CPChem's USGC project

Nov. 14, 2016
The rain may have let up on southeast Texas since record quantities hit the region earlier this year, but heavy clouds still hang over Chevron Phillips Chemical Co. LLC's $6-billion Gulf Coast petrochemicals project currently under construction at Cedar Bayou and Old Ocean.

Matt Zborowski
Assistant Editor

The rain may have let up on southeast Texas since record quantities hit the region earlier this year, but heavy clouds still hang over Chevron Phillips Chemical Co. LLC's $6-billion Gulf Coast petrochemicals project currently under construction at Cedar Bayou and Old Ocean.

Just as OGJ was wrapping production on last week's Worldwide Construction Update, Fluor Corp.-responsible for the Gulf Coast project's engineering, procurement, and construction work in partnership with JGC Corp.-held its third-quarter earnings call, and, as expected, the massive project was the primary topic of discussion. Pertinent to project stakeholders, financial analysts, investors, and the special report itself was news that Fluor took a third-quarter impairment charge of $154 million on the project, which has been beset by weather delays and construction inefficiency.

"We are very disappointed in the construction progress on a fixed-price Gulf Coast project that led to a significant charge this quarter," said David Seaton, Fluor chairman and chief executive officer, in an accompanying news release. Coming into the quarter, the project had already suffered "an out-of-sequence work schedule" created by "the impact of several heavy rain events and abnormal site flooding," he noted in the Nov. 4 call.

The charge relates "to additional craft hours and indirect costs required to complete the aboveground portion of the project," with most of the issue concerning "piping productivity," Seaton said. As cited in last week's Worldwide Construction Update, regional data from Westney Consulting Group for the US Gulf Coast show a 72% increase in work hours per linear foot of pipe between 1997 and 2015.
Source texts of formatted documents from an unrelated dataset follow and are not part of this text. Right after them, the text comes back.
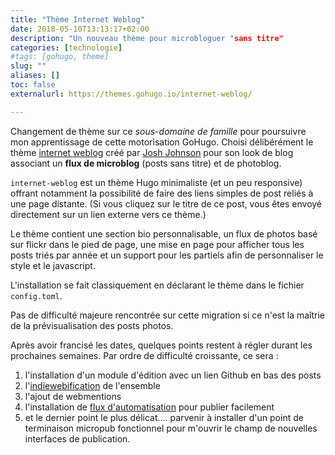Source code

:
 ```yaml
---
title: "Thème Internet Weblog"
date: 2018-05-10T13:13:17+02:00
description: "Un nouveau thème pour microbloguer "sans titre"
categories: [technologie]
#tags: [gohugo, theme]
slug: ""
aliases: []
toc: false
externalurl: https://themes.gohugo.io/internet-weblog/

---
```

Changement de thème sur ce *sous-domaine de famille* pour poursuivre mon apprentissage de cette motorisation GoHugo. Choisi délibérément le thème [internet weblog](https://themes.gohugo.io/internet-weblog/) créé par [Josh Johnson](https://jnjosh.com/about/) pour son look de blog associant un **flux de microblog** (posts sans titre) et de photoblog. 

`internet-weblog` est un thème Hugo minimaliste (et un peu responsive) offrant notamment la possibilité de faire des liens simples de post reliés à une page distante. (Si vous cliquez sur le titre de ce post, vous êtes envoyé directement sur un lien externe vers ce thème.)

Le thème contient une section bio personnalisable, un flux de photos basé sur flickr dans le pied de page, une mise en page pour afficher tous les posts triés par année et un support pour les partiels afin de personnaliser le style et le javascript.

L'installation se fait classiquement en déclarant le thème dans le fichier `config.toml`.

Pas de difficulté majeure rencontrée sur cette migration si ce n'est la maîtrie de la prévisualisation des posts photos.   

Après avoir francisé les dates, quelques points restent à régler durant les prochaines semaines. Par ordre de difficulté croissante, ce sera : 

1. l'installation d'un module d'édition avec un lien Github en bas des posts
2. l'[indiewebification](http://indiewebify.me) de l'ensemble
3. l'ajout de webmentions 
4. l'installation de [flux d'automatisation](https://jnjosh.com/posts/static-blog-automation/) pour publier facilement
4. et le dernier point le plus délicat.... parvenir à installer  d'un point de terminaison micropub fonctionnel pour m'ouvrir le champ de nouvelles interfaces de publication.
Seaton said the ordeal "is evidence of what can happen with complex stick-built projects" when afflicted by "unusual weather conditions and other site disruptions…. And everybody that's been in this business knows, when you get out of sequence, the costs go up and that's what we've seen here."

As it stands now, "the project is scheduled to be mechanically complete in late summer-early fall of next year," Seaton said, confirming that it's now "a loss project."

A time of reflection

Seaton acknowledged Fluor "could've done a better job in terms of mitigating some of those risks earlier-but it would still have been a bad project" given the "uncontrollable events." He emphasized "these circumstances are currently not evident" on any of Fluor's other projects.

"I will mention that this project was bid prior to some of the changes that we've made and some of the innovations that we've applied in the integrated solutions model," he added. "So, when you look at where we're going, we shouldn't have these [kinds] of issues in our backlog or in the projects that we win.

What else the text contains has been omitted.